Stanley Kubrick adaption of the horror thriller novel by Stephen King. In the Rocky Mountains of Colorado, the Overlook Hotel shuts down for the winter months - the place totally abandoned, except for the newly hired caretaker, Jack Torrance (Jack Nicholson) and his wife Wendy (Shelley Duval) and son Danny (Danny Lloyd). Jack plans to work on a writing project, so in the job interview he welcomes the prospect of solitude; nor is he disturbed by the story of the former caretaker Charles Grady (Philip Stone), who in 1970 killed his wife and two daughters with an axe, chopping them up neatly into little pieces before shooting himself in the throat with a double-barrel shotgun - cabin fever, they call it.
Danny, the son, is a solitary child, with an imaginary friend, Timmy, in his right index finger. The departing chef, Dick Hallorann (Scatman Crothers - what a name!), shares his powers of perception and intuition. They are both people, he says, who "shine". Timmy tells Danny bad things about the hotel, about room 237, and Danny starts to see visions of the two murdered daughters and a river of blood flowing down the corridors as he plays, alone, riding along in his tricycle.
Jack, too, begins to break down, acting harshly towards Wendy and later threatening to "correct" his wife and child after a vision of the former caretaker, Mr Grady, whom he encounters as a waiter at a party in the Gold Room of Jack's now disturbed imagination.

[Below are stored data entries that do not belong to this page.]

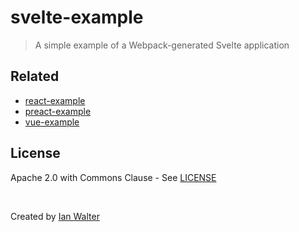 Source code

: # svelte-example
> A simple example of a Webpack-generated Svelte application

## Related

- [react-example](https://github.com/ianwalter/react-example)
- [preact-example](https://github.com/ianwalter/preact-example)
- [vue-example](https://github.com/ianwalter/vue-example)

## License

Apache 2.0 with Commons Clause - See [LICENSE][licenseUrl]

&nbsp;

Created by [Ian Walter](https://iankwalter.com)

[licenseUrl]: https://github.com/ianwalter/svelte-example/blob/master/LICENSE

As ever with Kubrick, the film is beautifully shot, with breathtaking helicopter aeriel views of Jack's car winding its way through the Rockies over the opening credits (look out for the helicopter's shadow!). The rest of the film is shot on very sumptuous and realistic sets in Elstree Studios, England. The empty hotel, with echoes of the life out of season and its threatening maze outside, is a character in itself.
The soundtrack is particularly chilling: harsh, disonant strings rarely let you relax and can be really quite frightening when paired with the visuals. There is something Omen-like about the steadicam shots of Danny on his trike, wheeling down the empty corridors, not slowing down as he rounds the corners. One always expects something to jump out and scare him (and us!) on the other side.

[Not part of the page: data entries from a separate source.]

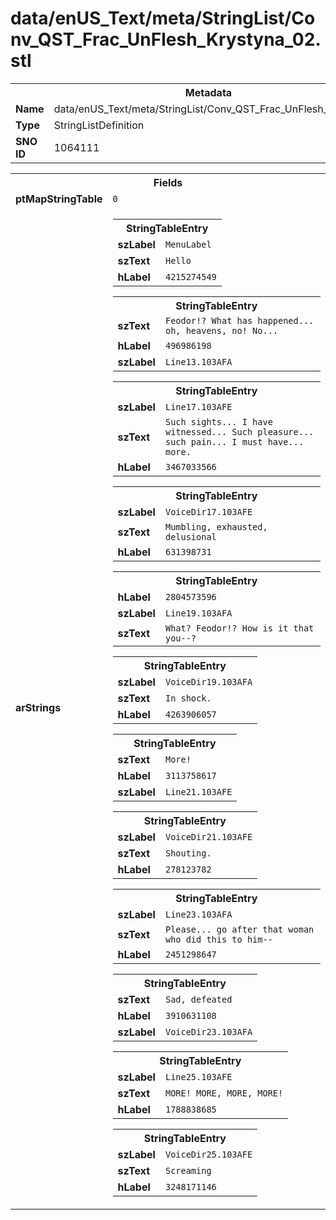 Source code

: <h1>data/enUS_Text/meta/StringList/Conv_QST_Frac_UnFlesh_Krystyna_02.stl</h1><table><tr><th colspan="100%">Metadata</th></tr><tr><td><b>Name</b></td><td>data/enUS_Text/meta/StringList/Conv_QST_Frac_UnFlesh_Krystyna_02.stl</td></tr><tr><td><b>Type</b></td><td>StringListDefinition</td></tr><tr><td><b>SNO ID</b></td><td>1064111</td></tr></table>

<table><tr><th colspan="100%">Fields</th></tr><tr><td><b>ptMapStringTable</b></td><td><code>0</code></td></tr><tr><td><b>arStrings</b></td><td><table><tr><th colspan="100%">StringTableEntry</th></tr><tr><td><b>szLabel</b></td><td><code>MenuLabel</code></td></tr><tr><td><b>szText</b></td><td><code>Hello</code></td></tr><tr><td><b>hLabel</b></td><td><code>4215274549</code></td></tr></table>


<table><tr><th colspan="100%">StringTableEntry</th></tr><tr><td><b>szText</b></td><td><code>Feodor!? What has happened... oh, heavens, no! No...</code></td></tr><tr><td><b>hLabel</b></td><td><code>496986198</code></td></tr><tr><td><b>szLabel</b></td><td><code>Line13.103AFA</code></td></tr></table>


<table><tr><th colspan="100%">StringTableEntry</th></tr><tr><td><b>szLabel</b></td><td><code>Line17.103AFE</code></td></tr><tr><td><b>szText</b></td><td><code>Such sights... I have witnessed... Such pleasure... such pain... I must have... more.</code></td></tr><tr><td><b>hLabel</b></td><td><code>3467033566</code></td></tr></table>


<table><tr><th colspan="100%">StringTableEntry</th></tr><tr><td><b>szLabel</b></td><td><code>VoiceDir17.103AFE</code></td></tr><tr><td><b>szText</b></td><td><code>Mumbling, exhausted, delusional </code></td></tr><tr><td><b>hLabel</b></td><td><code>631398731</code></td></tr></table>


<table><tr><th colspan="100%">StringTableEntry</th></tr><tr><td><b>hLabel</b></td><td><code>2804573596</code></td></tr><tr><td><b>szLabel</b></td><td><code>Line19.103AFA</code></td></tr><tr><td><b>szText</b></td><td><code>What? Feodor!? How is it that you--?</code></td></tr></table>


<table><tr><th colspan="100%">StringTableEntry</th></tr><tr><td><b>szLabel</b></td><td><code>VoiceDir19.103AFA</code></td></tr><tr><td><b>szText</b></td><td><code>In shock. </code></td></tr><tr><td><b>hLabel</b></td><td><code>4263906057</code></td></tr></table>


<table><tr><th colspan="100%">StringTableEntry</th></tr><tr><td><b>szText</b></td><td><code>More!</code></td></tr><tr><td><b>hLabel</b></td><td><code>3113758617</code></td></tr><tr><td><b>szLabel</b></td><td><code>Line21.103AFE</code></td></tr></table>


<table><tr><th colspan="100%">StringTableEntry</th></tr><tr><td><b>szLabel</b></td><td><code>VoiceDir21.103AFE</code></td></tr><tr><td><b>szText</b></td><td><code>Shouting. </code></td></tr><tr><td><b>hLabel</b></td><td><code>278123782</code></td></tr></table>


<table><tr><th colspan="100%">StringTableEntry</th></tr><tr><td><b>szLabel</b></td><td><code>Line23.103AFA</code></td></tr><tr><td><b>szText</b></td><td><code>Please... go after that woman who did this to him--</code></td></tr><tr><td><b>hLabel</b></td><td><code>2451298647</code></td></tr></table>


<table><tr><th colspan="100%">StringTableEntry</th></tr><tr><td><b>szText</b></td><td><code>Sad, defeated</code></td></tr><tr><td><b>hLabel</b></td><td><code>3910631108</code></td></tr><tr><td><b>szLabel</b></td><td><code>VoiceDir23.103AFA</code></td></tr></table>


<table><tr><th colspan="100%">StringTableEntry</th></tr><tr><td><b>szLabel</b></td><td><code>Line25.103AFE</code></td></tr><tr><td><b>szText</b></td><td><code>MORE! MORE, MORE, MORE!</code></td></tr><tr><td><b>hLabel</b></td><td><code>1788838685</code></td></tr></table>


<table><tr><th colspan="100%">StringTableEntry</th></tr><tr><td><b>szLabel</b></td><td><code>VoiceDir25.103AFE</code></td></tr><tr><td><b>szText</b></td><td><code>Screaming</code></td></tr><tr><td><b>hLabel</b></td><td><code>3248171146</code></td></tr></table>


</td></tr></table>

This edition of the DVD includes Making "The Shining", a documentary shot by Kubrick's then seventeen-year-old daughter, Vivian, much more interesting and revealing than the typical big studio Making ofs. Shelley Duval is made to look like an awful prima donna attention-seeker, jealous of Nicholson's charisma and popularity (but then the rumour is that Kubrick made her do 127 takes for a single shot! Looky here on IMDb for some more interesting trivia). Nicholson himself says that the average celebrity meets in one year ten times the number of people an ordinary person meets in their lifetime. The film suggests that Kubrick was not always easy to work with, that he didn't always want his actors even to contribute their ideas; but they nevertheless respect him afterwards - and he certainly produced tremendous (and in this case very successfully scary) films.
Nugget: features one of the most famous images and soundbites in cinema: Nicholson's demented "Heeeere's Johnny!" with head showing through an axe-hewn door - also rumoured to be improvised.